Additionally, those in the SH group experienced fewer intraoperative urological surgical complications and fewer immediate and long-term bladder problems. Several quality-of-life aspects, such as body image, pain, and more sexual activity, were also more favorable in the SH group. The surgical approach used (abdominal surgery vs. minimally invasive surgical approach) did not seem to influence risk of recurrence in either group. The rate of positive surgical margins was also low in both groups (2.6% overall; 2.1% with SH vs. 2.9% with RH).

“These results are important because it demonstrates, for the first time, that a simple hysterectomy is a safe option for women with carefully selected early-stage low-risk cervical cancer,” said Marie Plante, MD, Gynecologic Oncologist, CHU de Quebec, and Professor, Department of Obstetrics and Gynaecology at Laval University in Quebec, Canada. “This trial will likely be practice-changing, with the new standard-of-care treatment for patients with low-risk disease being a simple hysterectomy instead of radical hysterectomy.”

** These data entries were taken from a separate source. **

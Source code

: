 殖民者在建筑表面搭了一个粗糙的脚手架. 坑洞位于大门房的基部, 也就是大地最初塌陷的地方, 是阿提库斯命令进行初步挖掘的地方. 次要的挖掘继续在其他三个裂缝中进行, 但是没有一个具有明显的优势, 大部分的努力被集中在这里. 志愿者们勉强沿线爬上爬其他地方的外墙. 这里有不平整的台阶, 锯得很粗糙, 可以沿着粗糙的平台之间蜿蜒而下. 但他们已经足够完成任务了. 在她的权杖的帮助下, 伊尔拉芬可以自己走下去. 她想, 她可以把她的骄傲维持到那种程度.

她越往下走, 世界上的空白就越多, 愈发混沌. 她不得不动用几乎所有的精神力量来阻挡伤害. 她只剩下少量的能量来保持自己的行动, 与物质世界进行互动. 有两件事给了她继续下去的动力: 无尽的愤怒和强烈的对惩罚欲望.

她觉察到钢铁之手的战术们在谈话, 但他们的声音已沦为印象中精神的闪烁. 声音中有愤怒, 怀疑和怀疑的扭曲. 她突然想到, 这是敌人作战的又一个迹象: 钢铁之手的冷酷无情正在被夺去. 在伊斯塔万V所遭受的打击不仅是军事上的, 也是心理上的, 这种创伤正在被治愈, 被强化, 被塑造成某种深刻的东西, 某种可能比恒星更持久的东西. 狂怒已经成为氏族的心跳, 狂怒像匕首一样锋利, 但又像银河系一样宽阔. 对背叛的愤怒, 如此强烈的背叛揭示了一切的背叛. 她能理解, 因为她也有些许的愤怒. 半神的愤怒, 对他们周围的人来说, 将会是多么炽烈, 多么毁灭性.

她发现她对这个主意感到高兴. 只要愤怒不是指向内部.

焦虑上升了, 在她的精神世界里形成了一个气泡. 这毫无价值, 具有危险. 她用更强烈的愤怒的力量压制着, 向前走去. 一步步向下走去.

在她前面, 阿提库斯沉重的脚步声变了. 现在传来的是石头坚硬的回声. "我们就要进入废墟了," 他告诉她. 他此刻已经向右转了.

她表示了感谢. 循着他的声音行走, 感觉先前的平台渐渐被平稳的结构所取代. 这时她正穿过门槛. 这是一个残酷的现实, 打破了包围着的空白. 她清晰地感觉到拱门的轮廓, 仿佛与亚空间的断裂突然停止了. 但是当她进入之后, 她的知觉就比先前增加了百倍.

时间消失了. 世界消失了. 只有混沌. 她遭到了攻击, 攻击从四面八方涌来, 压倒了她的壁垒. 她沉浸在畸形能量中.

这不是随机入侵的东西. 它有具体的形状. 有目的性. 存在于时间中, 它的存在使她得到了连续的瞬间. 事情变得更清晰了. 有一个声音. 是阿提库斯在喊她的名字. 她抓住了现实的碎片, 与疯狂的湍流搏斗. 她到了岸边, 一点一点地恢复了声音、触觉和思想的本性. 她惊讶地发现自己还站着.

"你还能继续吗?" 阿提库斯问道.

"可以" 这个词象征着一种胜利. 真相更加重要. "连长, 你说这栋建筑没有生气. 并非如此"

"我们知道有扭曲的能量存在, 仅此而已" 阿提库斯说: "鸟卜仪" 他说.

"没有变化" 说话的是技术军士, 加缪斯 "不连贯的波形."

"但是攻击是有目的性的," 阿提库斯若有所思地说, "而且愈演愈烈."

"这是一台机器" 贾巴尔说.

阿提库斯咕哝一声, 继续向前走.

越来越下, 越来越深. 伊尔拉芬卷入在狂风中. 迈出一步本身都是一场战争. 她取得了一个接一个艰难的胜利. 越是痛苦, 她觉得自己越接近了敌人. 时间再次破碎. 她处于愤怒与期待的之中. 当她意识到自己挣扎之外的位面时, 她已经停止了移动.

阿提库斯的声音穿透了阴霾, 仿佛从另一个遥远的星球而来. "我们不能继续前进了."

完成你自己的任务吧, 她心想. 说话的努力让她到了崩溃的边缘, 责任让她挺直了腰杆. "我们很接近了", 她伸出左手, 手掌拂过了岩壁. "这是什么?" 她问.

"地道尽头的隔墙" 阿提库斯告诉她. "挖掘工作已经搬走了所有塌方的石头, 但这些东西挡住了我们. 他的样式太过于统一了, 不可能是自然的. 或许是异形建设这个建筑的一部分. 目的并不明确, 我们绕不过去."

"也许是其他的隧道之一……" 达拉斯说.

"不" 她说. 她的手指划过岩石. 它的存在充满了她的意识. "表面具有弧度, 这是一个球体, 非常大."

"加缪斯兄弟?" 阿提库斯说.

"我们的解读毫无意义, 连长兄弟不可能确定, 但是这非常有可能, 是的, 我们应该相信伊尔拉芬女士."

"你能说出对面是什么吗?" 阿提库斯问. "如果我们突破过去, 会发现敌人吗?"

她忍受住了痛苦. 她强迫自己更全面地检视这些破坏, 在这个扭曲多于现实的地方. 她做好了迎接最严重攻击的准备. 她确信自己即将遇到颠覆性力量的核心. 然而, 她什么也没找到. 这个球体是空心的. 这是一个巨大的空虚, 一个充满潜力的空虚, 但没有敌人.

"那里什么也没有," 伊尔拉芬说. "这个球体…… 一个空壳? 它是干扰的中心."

A RH is a more extensive procedure than a SH and includes the removal of the uterus, cervix, upper vagina, and the tissue around the cervix. During a SH, only the uterus and cervix are removed. For people with cervical cancer, a pelvic lymph node dissection – when the lymph nodes are removed – is an integral part of either type of surgery to exclude the presence of lymph node metastasis (with or without sentinel node mapping, which is the use of dyes and radioactive substances to identify the first lymph node to which cancer is likely to spread from the primary tumor). Either procedure can be done using a large cut in the abdomen, called laparotomy, or using smaller cuts, called laparoscopy. Because RH is a more complex surgery, it requires more extensive surgical training and is potentially associated with more acute and long-term side effects, such as bleeding, bladder and ureteral injury, and bladder and bowel dysfunction, as well as potential impacts on quality of life and sexual health.

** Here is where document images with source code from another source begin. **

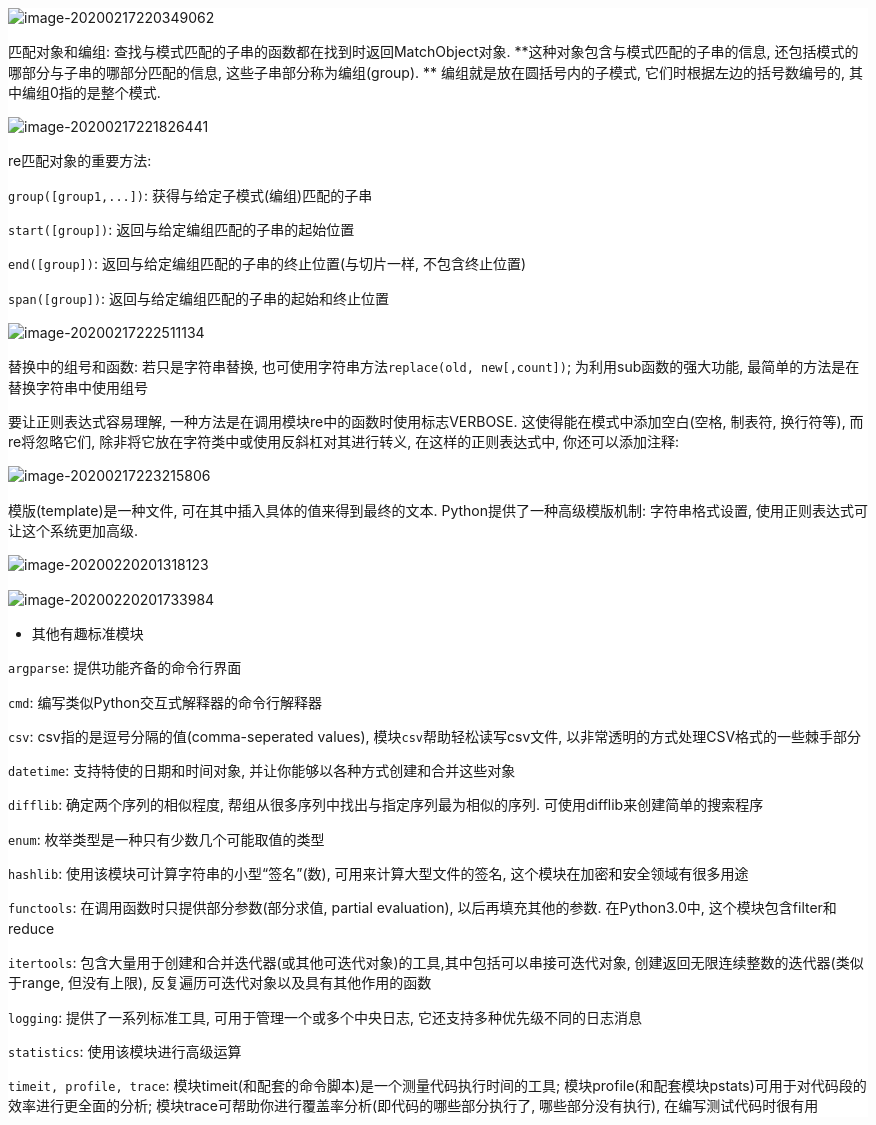 ![image-20200217220349062](https://tva1.sinaimg.cn/large/0082zybpgy1gbzqyk5obuj312204udh6.jpg)

匹配对象和编组: 查找与模式匹配的子串的函数都在找到时返回MatchObject对象. **这种对象包含与模式匹配的子串的信息, 还包括模式的哪部分与子串的哪部分匹配的信息, 这些子串部分称为编组(group). ** 编组就是放在圆括号内的子模式, 它们时根据左边的括号数编号的, 其中编组0指的是整个模式.

![image-20200217221826441](https://tva1.sinaimg.cn/large/0082zybpgy1gbzrdrz5joj31fw0f2myy.jpg)

re匹配对象的重要方法:

`group([group1,...])`: 获得与给定子模式(编组)匹配的子串

`start([group])`: 返回与给定编组匹配的子串的起始位置

`end([group])`: 返回与给定编组匹配的子串的终止位置(与切片一样, 不包含终止位置)

`span([group])`: 返回与给定编组匹配的子串的起始和终止位置

![image-20200217222511134](https://tva1.sinaimg.cn/large/0082zybpgy1gbzrks9qwzj311y08gmy9.jpg)

替换中的组号和函数: 若只是字符串替换, 也可使用字符串方法`replace(old, new[,count])`; 为利用sub函数的强大功能, 最简单的方法是在替换字符串中使用组号

要让正则表达式容易理解, 一种方法是在调用模块re中的函数时使用标志VERBOSE. 这使得能在模式中添加空白(空格, 制表符, 换行符等), 而re将忽略它们, 除非将它放在字符类中或使用反斜杠对其进行转义, 在这样的正则表达式中, 你还可以添加注释:

![image-20200217223215806](https://tva1.sinaimg.cn/large/0082zybpgy1gbzrs5g6yjj31f209ego2.jpg)

模版(template)是一种文件, 可在其中插入具体的值来得到最终的文本. Python提供了一种高级模版机制: 字符串格式设置, 使用正则表达式可让这个系统更加高级.

![image-20200220201318123](https://tva1.sinaimg.cn/large/0082zybpgy1gc34mhect9j31200420t2.jpg)

![image-20200220201733984](https://tva1.sinaimg.cn/large/0082zybpgy1gc34qx3fhfj312e046q3u.jpg)

* 其他有趣标准模块

`argparse`: 提供功能齐备的命令行界面

`cmd`: 编写类似Python交互式解释器的命令行解释器

`csv`: csv指的是逗号分隔的值(comma-seperated values), 模块`csv`帮助轻松读写csv文件,  以非常透明的方式处理CSV格式的一些棘手部分

`datetime`: 支持特使的日期和时间对象, 并让你能够以各种方式创建和合并这些对象

`difflib`: 确定两个序列的相似程度, 帮组从很多序列中找出与指定序列最为相似的序列. 可使用difflib来创建简单的搜索程序

`enum`: 枚举类型是一种只有少数几个可能取值的类型

`hashlib`: 使用该模块可计算字符串的小型“签名”(数), 可用来计算大型文件的签名, 这个模块在加密和安全领域有很多用途

`functools`: 在调用函数时只提供部分参数(部分求值, partial evaluation), 以后再填充其他的参数. 在Python3.0中, 这个模块包含filter和reduce

`itertools`: 包含大量用于创建和合并迭代器(或其他可迭代对象)的工具,其中包括可以串接可迭代对象, 创建返回无限连续整数的迭代器(类似于range, 但没有上限), 反复遍历可迭代对象以及具有其他作用的函数

`logging`: 提供了一系列标准工具, 可用于管理一个或多个中央日志, 它还支持多种优先级不同的日志消息

`statistics`: 使用该模块进行高级运算

`timeit, profile, trace`: 模块timeit(和配套的命令脚本)是一个测量代码执行时间的工具; 模块profile(和配套模块pstats)可用于对代码段的效率进行更全面的分析; 模块trace可帮助你进行覆盖率分析(即代码的哪些部分执行了, 哪些部分没有执行), 在编写测试代码时很有用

The current standard of care for people with early-stage, low-risk cervical cancer is pelvic node dissection and RH for people not wishing to preserve fertility, or radical trachelectomy, in which the cervix is removed but the uterus is left intact, for those wishing to preserve fertility. About 44% of people with cervical cancer in the United States are diagnosed with early-stage disease, of which a significant proportion will meet low-risk criteria, according to the study authors. When detected at an early stage, the 5-year relative survival rate for invasive cervical cancer is 92%. Worldwide, cervical cancer is the fourth most commonly diagnosed cancer and fourth most common cause of cancer death in women.

About the Study

The SHAPE study included 700 people ages 24 to 80 with low-risk, early-stage cervical cancer, defined as stage 1A2 or 1B1 disease, grade 1, 2, or 3, with lesions less than or equal to 2 centimeters. The participants, who came from 12 different countries, were randomized to receive pelvic node dissection and either RH or SH. Half of the hysterectomies were done laparoscopically (56% SH vs. 44% RH); 25% robotically (24% SH vs. 25% RH); and 23% abdominally (17% SH vs. 29% RH).

The primary endpoint of the study was to determine whether the pelvic recurrence rate at 3 years for SH was non-inferior to RH. In order to demonstrate non-inferiority of SH to RH, the upper limit of a one-sided 95% confidence interval for the difference in the pelvic recurrence rate at 3 years had to be lower than or equal to 4%. Secondary endpoints included extrapelvic relapse-free survival, relapse-free survival, overall survival, and quality of life.

Next Steps

Researchers plan to further investigate the quality of life and sexual health data, conduct a cost-effectiveness and cost utility analysis of RH vs. SH, and identify risk factors associated with recurrences in future studies.

Notes

Support: This study was led by the Canadian Cancer Trials Group and funded by the Canadian Institutes of Health Research and Canadian Cancer Society.